▶ _DATA IN THIS EXERCISE_:
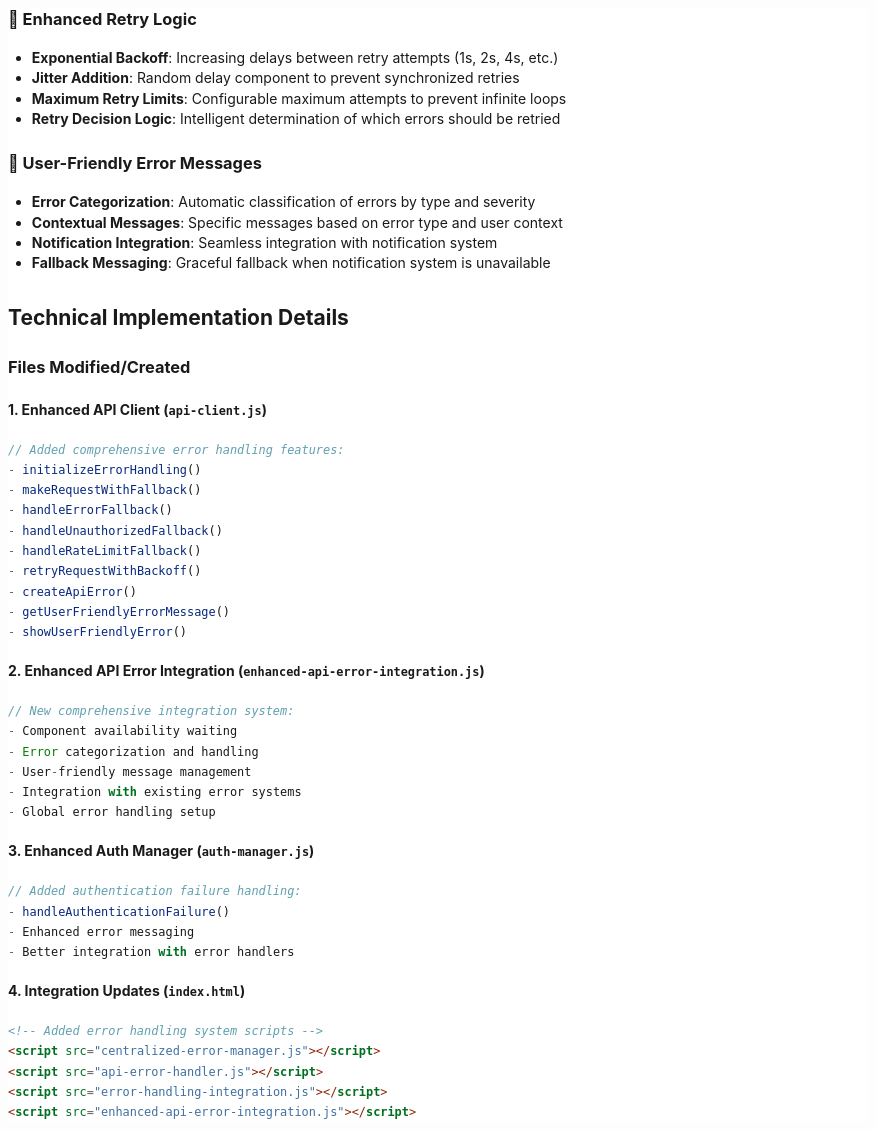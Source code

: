### 🔄 Enhanced Retry Logic
- **Exponential Backoff**: Increasing delays between retry attempts (1s, 2s, 4s, etc.)
- **Jitter Addition**: Random delay component to prevent synchronized retries
- **Maximum Retry Limits**: Configurable maximum attempts to prevent infinite loops
- **Retry Decision Logic**: Intelligent determination of which errors should be retried

### 💬 User-Friendly Error Messages
- **Error Categorization**: Automatic classification of errors by type and severity
- **Contextual Messages**: Specific messages based on error type and user context
- **Notification Integration**: Seamless integration with notification system
- **Fallback Messaging**: Graceful fallback when notification system is unavailable

## Technical Implementation Details

### Files Modified/Created

#### 1. Enhanced API Client (`api-client.js`)
```javascript
// Added comprehensive error handling features:
- initializeErrorHandling()
- makeRequestWithFallback()
- handleErrorFallback()
- handleUnauthorizedFallback()
- handleRateLimitFallback()
- retryRequestWithBackoff()
- createApiError()
- getUserFriendlyErrorMessage()
- showUserFriendlyError()
```

#### 2. Enhanced API Error Integration (`enhanced-api-error-integration.js`)
```javascript
// New comprehensive integration system:
- Component availability waiting
- Error categorization and handling
- User-friendly message management
- Integration with existing error systems
- Global error handling setup
```

#### 3. Enhanced Auth Manager (`auth-manager.js`)
```javascript
// Added authentication failure handling:
- handleAuthenticationFailure()
- Enhanced error messaging
- Better integration with error handlers
```

#### 4. Integration Updates (`index.html`)
```html
<!-- Added error handling system scripts -->
<script src="centralized-error-manager.js"></script>
<script src="api-error-handler.js"></script>
<script src="error-handling-integration.js"></script>
<script src="enhanced-api-error-integration.js"></script>
```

▶ _ASSIGNMENT_:
Retype the data in full. Images do not go in the copy.

▶ _SOLUTION FOR THIS EXERCISE_:
Source code

:### 🔄 Enhanced Retry Logic
- **Exponential Backoff**: Increasing delays between retry attempts (1s, 2s, 4s, etc.)
- **Jitter Addition**: Random delay component to prevent synchronized retries
- **Maximum Retry Limits**: Configurable maximum attempts to prevent infinite loops
- **Retry Decision Logic**: Intelligent determination of which errors should be retried

### 💬 User-Friendly Error Messages
- **Error Categorization**: Automatic classification of errors by type and severity
- **Contextual Messages**: Specific messages based on error type and user context
- **Notification Integration**: Seamless integration with notification system
- **Fallback Messaging**: Graceful fallback when notification system is unavailable

## Technical Implementation Details

### Files Modified/Created

#### 1. Enhanced API Client (`api-client.js`)
```javascript
// Added comprehensive error handling features:
- initializeErrorHandling()
- makeRequestWithFallback()
- handleErrorFallback()
- handleUnauthorizedFallback()
- handleRateLimitFallback()
- retryRequestWithBackoff()
- createApiError()
- getUserFriendlyErrorMessage()
- showUserFriendlyError()
```

#### 2. Enhanced API Error Integration (`enhanced-api-error-integration.js`)
```javascript
// New comprehensive integration system:
- Component availability waiting
- Error categorization and handling
- User-friendly message management
- Integration with existing error systems
- Global error handling setup
```

#### 3. Enhanced Auth Manager (`auth-manager.js`)
```javascript
// Added authentication failure handling:
- handleAuthenticationFailure()
- Enhanced error messaging
- Better integration with error handlers
```

#### 4. Integration Updates (`index.html`)
```html
<!-- Added error handling system scripts -->
<script src="centralized-error-manager.js"></script>
<script src="api-error-handler.js"></script>
<script src="error-handling-integration.js"></script>
<script src="enhanced-api-error-integration.js"></script>
```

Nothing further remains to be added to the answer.